▶ _Activity_:
Instruction for the entries that follow: retype exactly the lines from the line with "차량화보병(MotorizedInfantry)" to the line with "the following code.</span></span>", both included, and omit all others.

>>>>

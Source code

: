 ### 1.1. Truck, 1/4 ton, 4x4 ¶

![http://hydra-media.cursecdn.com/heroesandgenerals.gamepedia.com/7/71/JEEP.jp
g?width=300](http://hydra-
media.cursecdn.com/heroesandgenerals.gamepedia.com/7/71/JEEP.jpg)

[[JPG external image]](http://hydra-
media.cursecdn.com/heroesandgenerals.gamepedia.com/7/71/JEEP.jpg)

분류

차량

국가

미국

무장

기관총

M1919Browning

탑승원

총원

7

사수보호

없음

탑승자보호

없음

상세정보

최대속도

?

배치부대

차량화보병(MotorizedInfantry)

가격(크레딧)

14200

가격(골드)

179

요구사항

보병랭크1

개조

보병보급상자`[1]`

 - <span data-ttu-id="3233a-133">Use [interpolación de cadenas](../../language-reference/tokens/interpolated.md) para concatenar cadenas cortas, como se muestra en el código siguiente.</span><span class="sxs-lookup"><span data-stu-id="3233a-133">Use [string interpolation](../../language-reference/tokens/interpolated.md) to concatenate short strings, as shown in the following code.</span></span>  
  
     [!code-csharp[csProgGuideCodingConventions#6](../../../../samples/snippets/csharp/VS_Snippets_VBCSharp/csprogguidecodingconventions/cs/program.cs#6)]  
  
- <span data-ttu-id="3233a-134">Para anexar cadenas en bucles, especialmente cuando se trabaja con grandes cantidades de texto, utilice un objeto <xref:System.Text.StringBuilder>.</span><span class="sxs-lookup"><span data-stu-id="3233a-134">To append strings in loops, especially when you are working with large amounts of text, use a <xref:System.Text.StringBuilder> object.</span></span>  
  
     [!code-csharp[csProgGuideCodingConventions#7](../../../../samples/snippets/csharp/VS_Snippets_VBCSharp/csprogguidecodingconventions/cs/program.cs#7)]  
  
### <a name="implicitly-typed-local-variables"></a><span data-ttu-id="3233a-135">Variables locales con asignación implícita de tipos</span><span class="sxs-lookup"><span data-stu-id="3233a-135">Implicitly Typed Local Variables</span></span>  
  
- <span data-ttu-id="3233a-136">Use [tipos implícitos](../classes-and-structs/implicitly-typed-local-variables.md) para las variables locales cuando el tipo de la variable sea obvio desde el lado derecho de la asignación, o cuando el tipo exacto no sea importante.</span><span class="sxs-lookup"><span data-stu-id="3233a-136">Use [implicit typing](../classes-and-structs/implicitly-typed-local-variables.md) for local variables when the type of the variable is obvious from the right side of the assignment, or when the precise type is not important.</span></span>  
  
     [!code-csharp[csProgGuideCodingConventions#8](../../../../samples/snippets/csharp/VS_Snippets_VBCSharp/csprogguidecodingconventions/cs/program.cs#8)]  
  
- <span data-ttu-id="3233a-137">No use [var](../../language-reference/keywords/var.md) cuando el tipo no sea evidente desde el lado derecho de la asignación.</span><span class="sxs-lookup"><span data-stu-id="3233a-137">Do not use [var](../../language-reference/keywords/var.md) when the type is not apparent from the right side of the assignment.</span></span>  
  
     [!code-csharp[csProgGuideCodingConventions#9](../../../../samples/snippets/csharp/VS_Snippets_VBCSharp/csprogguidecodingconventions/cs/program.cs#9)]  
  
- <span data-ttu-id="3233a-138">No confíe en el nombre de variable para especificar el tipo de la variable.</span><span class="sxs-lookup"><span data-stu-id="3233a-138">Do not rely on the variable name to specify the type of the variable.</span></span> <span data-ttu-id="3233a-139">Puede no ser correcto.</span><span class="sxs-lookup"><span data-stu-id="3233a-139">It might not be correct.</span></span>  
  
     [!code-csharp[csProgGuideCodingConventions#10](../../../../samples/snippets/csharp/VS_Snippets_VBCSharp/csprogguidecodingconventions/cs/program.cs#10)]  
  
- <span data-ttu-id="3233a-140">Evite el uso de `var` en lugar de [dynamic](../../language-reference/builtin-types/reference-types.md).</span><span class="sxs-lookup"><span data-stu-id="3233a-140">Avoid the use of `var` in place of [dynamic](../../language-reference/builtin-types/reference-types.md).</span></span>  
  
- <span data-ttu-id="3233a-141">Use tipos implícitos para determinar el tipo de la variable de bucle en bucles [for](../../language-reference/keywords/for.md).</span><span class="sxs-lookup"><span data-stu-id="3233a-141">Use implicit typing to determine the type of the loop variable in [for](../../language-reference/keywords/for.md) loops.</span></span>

<<<<

▶ _Worked solution_:
차량화보병(MotorizedInfantry)

가격(크레딧)

14200

가격(골드)

179

요구사항

보병랭크1

개조

보병보급상자`[1]`

 - <span data-ttu-id="3233a-133">Use [interpolación de cadenas](../../language-reference/tokens/interpolated.md) para concatenar cadenas cortas, como se muestra en el código siguiente.</span><span class="sxs-lookup"><span data-stu-id="3233a-133">Use [string interpolation](../../language-reference/tokens/interpolated.md) to concatenate short strings, as shown in the following code.</span></span>  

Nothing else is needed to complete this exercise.